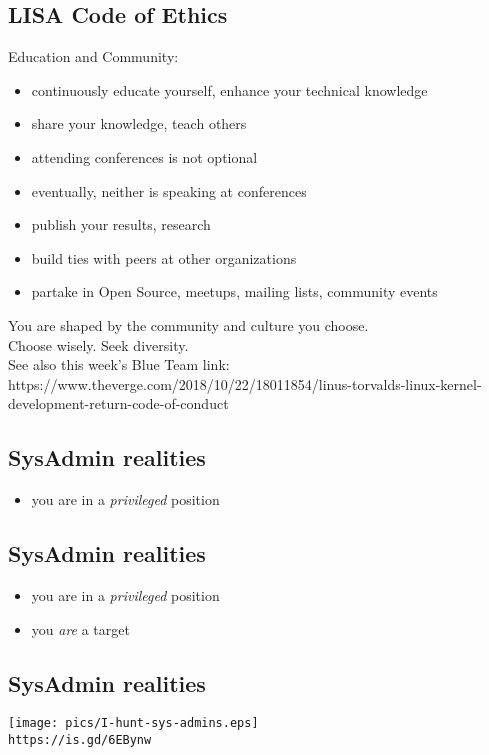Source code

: \documentclass[xga]{xdvislides}
\begin{document}
\subsection{LISA Code of Ethics}
Education and Community:
\begin{itemize}
	\item continuously educate yourself, enhance your technical knowledge
	\item share your knowledge, teach others
	\item attending conferences is not optional
	\item eventually, neither is speaking at conferences
	\item publish your results, research
	\item build ties with peers at other organizations
	\item partake in Open Source, meetups, mailing lists, community events
\end{itemize}
\vspace{.25in}
You are shaped by the community and culture you choose. \\
Choose wisely.  Seek diversity. \\

See also this week's Blue Team link:  \\
https://www.theverge.com/2018/10/22/18011854/linus-torvalds-linux-kernel-development-return-code-of-conduct

\subsection{SysAdmin realities}
\begin{itemize}
	\item you are in a {\em privileged} position
\end{itemize}

\subsection{SysAdmin realities}
\begin{itemize}
	\item you are in a {\em privileged} position
	\item you {\em are} a target
\end{itemize}

\subsection{SysAdmin realities}
\begin{center}
	\texttt{[image: pics/I-hunt-sys-admins.eps]} \\
	\small
	{\tt https://is.gd/6EBynw}\hspace{.5in}{\tt https://is.gd/u8ni1B}
	\Normalsize
\end{center}
\end{document}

▶ **INSTRUCTIONS FOR THE TASK**
From the material above, tally every line that includes the word "conferences" and state the count only.

▶ **EXERCISE ANSWER**
2